CirrusSearch adds a total word count of the wiki to Special:Statistics. As far as I can tell, this word count is not available anywhere else (countContentWords() is only called in Hooks::onSpecialStatsAddExtra()); it would be useful to also have it in the API, e.g. in meta=siteinfo.

Event Timeline

Restricted Application added a subscriber: Aklapper. · View Herald Transcript

Workaround using CirrusSearch elasticsearch replicas:

lucaswerkmeister@tools-sgebastion-07:~$ curl -s -XGET -H 'Content-Type: application/json' -d '{"query":{"bool":{"filter":[{"terms":{"namespace":[0]}}]}},"aggs":{"word_count":{"sum":{"field":"text.word_count"}}},"stats":["sum_word_count"]}' https://cloudelastic.wikimedia.org:8243/enwiki_content/_search | jq -r .aggregations.word_count.value
3901684579

Limitations:

  • only Wikimedia wikis (unless any third-party wikis also have CirrusSearch replicas, I guess?)
  • requires Toolforge access
  • you need to know the right cluster

I packaged that up in a script (P16317) and put the results at P16318 if anyone needs them.

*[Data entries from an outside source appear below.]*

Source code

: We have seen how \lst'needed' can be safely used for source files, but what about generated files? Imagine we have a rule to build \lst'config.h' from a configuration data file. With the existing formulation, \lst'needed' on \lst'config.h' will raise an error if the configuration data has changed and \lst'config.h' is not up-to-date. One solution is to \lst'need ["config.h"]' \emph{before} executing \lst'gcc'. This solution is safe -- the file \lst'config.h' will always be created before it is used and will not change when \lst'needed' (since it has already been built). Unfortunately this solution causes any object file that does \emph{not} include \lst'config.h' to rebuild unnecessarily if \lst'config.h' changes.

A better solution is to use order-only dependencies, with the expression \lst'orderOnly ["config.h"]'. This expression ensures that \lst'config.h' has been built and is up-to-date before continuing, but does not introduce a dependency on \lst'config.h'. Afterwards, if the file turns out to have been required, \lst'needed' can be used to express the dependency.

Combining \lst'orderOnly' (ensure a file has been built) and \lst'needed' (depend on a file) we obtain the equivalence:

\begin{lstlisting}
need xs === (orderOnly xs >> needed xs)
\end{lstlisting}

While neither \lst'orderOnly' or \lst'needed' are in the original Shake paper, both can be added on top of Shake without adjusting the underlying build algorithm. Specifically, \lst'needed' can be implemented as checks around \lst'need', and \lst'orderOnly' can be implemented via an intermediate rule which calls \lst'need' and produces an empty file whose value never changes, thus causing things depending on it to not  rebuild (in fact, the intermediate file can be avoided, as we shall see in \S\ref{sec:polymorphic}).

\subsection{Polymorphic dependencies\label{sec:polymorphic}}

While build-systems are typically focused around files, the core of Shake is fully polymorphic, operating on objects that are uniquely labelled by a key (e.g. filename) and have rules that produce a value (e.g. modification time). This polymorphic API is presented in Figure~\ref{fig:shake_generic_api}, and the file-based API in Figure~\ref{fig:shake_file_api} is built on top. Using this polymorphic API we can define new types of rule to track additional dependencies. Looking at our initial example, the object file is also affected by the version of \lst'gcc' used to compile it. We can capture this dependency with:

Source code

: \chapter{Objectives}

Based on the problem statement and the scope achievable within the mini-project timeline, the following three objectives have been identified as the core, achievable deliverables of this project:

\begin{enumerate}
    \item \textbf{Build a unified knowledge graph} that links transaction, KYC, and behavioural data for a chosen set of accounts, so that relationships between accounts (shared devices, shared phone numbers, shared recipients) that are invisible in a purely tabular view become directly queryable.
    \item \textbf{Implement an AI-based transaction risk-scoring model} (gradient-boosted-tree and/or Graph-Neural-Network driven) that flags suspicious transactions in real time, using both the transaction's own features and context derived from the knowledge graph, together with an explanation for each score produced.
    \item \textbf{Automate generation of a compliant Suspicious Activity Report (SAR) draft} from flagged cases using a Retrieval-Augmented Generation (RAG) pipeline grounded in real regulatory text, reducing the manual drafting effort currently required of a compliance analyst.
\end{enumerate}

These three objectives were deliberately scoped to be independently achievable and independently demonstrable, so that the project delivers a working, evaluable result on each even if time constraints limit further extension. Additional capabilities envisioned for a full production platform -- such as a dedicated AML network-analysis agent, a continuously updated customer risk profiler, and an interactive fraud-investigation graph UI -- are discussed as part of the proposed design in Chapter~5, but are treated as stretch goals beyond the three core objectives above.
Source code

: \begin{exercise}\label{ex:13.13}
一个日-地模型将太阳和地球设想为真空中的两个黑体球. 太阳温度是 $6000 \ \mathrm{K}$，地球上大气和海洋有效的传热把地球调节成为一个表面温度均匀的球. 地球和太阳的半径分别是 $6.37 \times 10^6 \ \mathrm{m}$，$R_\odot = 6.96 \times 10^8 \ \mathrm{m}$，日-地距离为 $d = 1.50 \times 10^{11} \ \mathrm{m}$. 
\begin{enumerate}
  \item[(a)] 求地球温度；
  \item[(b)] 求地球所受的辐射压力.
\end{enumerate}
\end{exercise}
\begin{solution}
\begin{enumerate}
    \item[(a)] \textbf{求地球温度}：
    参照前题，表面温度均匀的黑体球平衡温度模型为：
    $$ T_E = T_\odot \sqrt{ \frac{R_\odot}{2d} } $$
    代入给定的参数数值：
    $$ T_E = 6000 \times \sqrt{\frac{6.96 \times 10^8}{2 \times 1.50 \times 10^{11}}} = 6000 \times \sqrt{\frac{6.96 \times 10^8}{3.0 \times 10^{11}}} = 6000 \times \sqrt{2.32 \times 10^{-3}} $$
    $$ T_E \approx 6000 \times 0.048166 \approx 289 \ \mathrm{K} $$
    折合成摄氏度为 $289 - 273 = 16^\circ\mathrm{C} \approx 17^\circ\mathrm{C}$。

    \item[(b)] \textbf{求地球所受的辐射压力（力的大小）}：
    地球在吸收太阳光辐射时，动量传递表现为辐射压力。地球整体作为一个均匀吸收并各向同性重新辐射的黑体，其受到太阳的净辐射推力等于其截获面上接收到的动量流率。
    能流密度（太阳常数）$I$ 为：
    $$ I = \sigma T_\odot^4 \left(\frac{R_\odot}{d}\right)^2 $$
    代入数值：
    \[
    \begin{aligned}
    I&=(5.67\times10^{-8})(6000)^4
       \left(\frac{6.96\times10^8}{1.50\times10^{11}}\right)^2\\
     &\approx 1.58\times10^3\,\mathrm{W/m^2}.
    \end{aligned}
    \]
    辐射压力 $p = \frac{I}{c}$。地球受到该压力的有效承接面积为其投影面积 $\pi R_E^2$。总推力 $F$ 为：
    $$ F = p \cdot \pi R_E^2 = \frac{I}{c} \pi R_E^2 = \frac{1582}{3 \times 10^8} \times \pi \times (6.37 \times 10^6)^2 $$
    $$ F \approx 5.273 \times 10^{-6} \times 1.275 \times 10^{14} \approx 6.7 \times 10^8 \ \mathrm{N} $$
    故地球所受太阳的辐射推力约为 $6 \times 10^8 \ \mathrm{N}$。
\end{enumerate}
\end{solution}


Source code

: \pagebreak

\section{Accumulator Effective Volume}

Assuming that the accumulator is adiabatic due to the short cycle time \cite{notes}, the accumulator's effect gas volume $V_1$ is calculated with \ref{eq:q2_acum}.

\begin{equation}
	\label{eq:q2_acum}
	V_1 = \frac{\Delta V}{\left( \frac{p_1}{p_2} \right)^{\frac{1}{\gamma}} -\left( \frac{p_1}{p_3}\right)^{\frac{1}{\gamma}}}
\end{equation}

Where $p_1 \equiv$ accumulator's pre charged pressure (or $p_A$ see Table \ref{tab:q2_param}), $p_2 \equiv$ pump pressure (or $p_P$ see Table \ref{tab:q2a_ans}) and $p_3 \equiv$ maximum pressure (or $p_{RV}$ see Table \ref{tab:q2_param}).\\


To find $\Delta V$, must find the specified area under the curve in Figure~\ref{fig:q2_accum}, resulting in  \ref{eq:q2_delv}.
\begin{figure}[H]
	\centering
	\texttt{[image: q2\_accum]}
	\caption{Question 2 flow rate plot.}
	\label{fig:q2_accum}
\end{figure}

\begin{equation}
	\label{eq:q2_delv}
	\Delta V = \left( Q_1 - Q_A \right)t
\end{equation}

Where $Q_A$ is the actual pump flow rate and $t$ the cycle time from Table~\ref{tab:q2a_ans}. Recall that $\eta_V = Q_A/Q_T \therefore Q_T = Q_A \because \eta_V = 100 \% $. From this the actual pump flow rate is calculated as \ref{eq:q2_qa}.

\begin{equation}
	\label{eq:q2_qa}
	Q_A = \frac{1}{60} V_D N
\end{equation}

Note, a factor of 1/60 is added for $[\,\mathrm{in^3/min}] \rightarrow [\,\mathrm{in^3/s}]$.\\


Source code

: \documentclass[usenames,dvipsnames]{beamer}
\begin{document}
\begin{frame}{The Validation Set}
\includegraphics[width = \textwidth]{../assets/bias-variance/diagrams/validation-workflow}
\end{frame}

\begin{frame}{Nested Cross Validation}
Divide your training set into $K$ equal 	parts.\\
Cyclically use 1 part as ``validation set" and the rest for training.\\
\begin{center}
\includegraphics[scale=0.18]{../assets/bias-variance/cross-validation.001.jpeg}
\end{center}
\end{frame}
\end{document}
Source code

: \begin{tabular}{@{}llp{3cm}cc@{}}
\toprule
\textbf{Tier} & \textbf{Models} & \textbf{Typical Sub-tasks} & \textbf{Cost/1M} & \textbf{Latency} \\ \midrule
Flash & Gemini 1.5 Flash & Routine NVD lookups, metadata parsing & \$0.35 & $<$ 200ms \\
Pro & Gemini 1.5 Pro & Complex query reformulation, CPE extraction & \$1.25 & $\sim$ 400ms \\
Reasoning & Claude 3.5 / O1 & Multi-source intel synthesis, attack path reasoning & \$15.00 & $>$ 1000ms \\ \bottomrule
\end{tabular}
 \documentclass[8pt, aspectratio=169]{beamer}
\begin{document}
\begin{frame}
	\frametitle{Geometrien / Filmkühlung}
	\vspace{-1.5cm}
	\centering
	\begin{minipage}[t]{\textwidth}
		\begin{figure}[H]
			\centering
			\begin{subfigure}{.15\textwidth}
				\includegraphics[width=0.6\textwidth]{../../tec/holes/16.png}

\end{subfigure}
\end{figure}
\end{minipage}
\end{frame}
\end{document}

Also, this doesn’t take $wgNamespacesToBeSearchedDefault into account.

I think a good use of this may be plotting word count vs article count, so we can see how the article size in any given wiki is growing.

Also, this doesn’t take $wgNamespacesToBeSearchedDefault into account.

If you request the _content this should take $wgNamespacesToBeSearchedDefault into account (we changed this a couple years to take this variable into account when creating the index)

But I'm all for exposing this value more broadly through existing wiki APIs :)

I have checked the words/article ratio for evey Wikipedia and got this graph, that is consistent with the content.

irudia.png (734×1 px, 21 KB)

There seems to be a bug at http://pms.wikipedia.org, because it has 65.846 articles and only 138.187 words, which doesn't seem the case if you take random pages to check.

I have checked the words/article ratio for evey Wikipedia and got this graph, that is consistent with the content.

irudia.png (734×1 px, 21 KB)

There seems to be a bug at http://pms.wikipedia.org, because it has 65.846 articles and only 138.187 words, which doesn't seem the case if you take random pages to check.

Checked a couple pages and most of the content of the page is considered auxiliary which is not taken into account in the word count. We should probably file a ticket for this specific wiki.

Checked a couple pages and most of the content of the page is considered auxiliary which is not taken into account in the word count. We should probably file a ticket for this specific wiki.

I think that there may be a problem because they use {{Prinsipi}} and {{Fin}}, which inserts everything inside a table.

MPhamWMF moved this task from needs triage to Feature Requests on the Discovery-Search board.

Change 800211 had a related patch set uploaded (by EJoseph; author: EJoseph):

[mediawiki/extensions/CirrusSearch@master] Add cirrussearch-word-count to siteinfo api

https://gerrit.wikimedia.org/r/800211

Change 800211 merged by jenkins-bot:

[mediawiki/extensions/CirrusSearch@master] Add cirrussearch-word-count to siteinfo api

https://gerrit.wikimedia.org/r/800211

Seems to be working: https://en.wikipedia.org/w/api.php?action=query&meta=siteinfo&siprop=statistics&format=json

{
  "batchcomplete": "",
  "query": {
    "statistics": {
      "pages": 56528593,
      "articles": 6548695,
      "edits": 1102455734,
      "images": 897652,
      "users": 44128680,
      "activeusers": 113963,
      "admins": 1032,
      "jobs": 0,
      "cirrussearch-article-words": 4171733694,
      "queued-massmessages": 0
    }
  }
}

Which matches the number on Special:Statistics. 🎉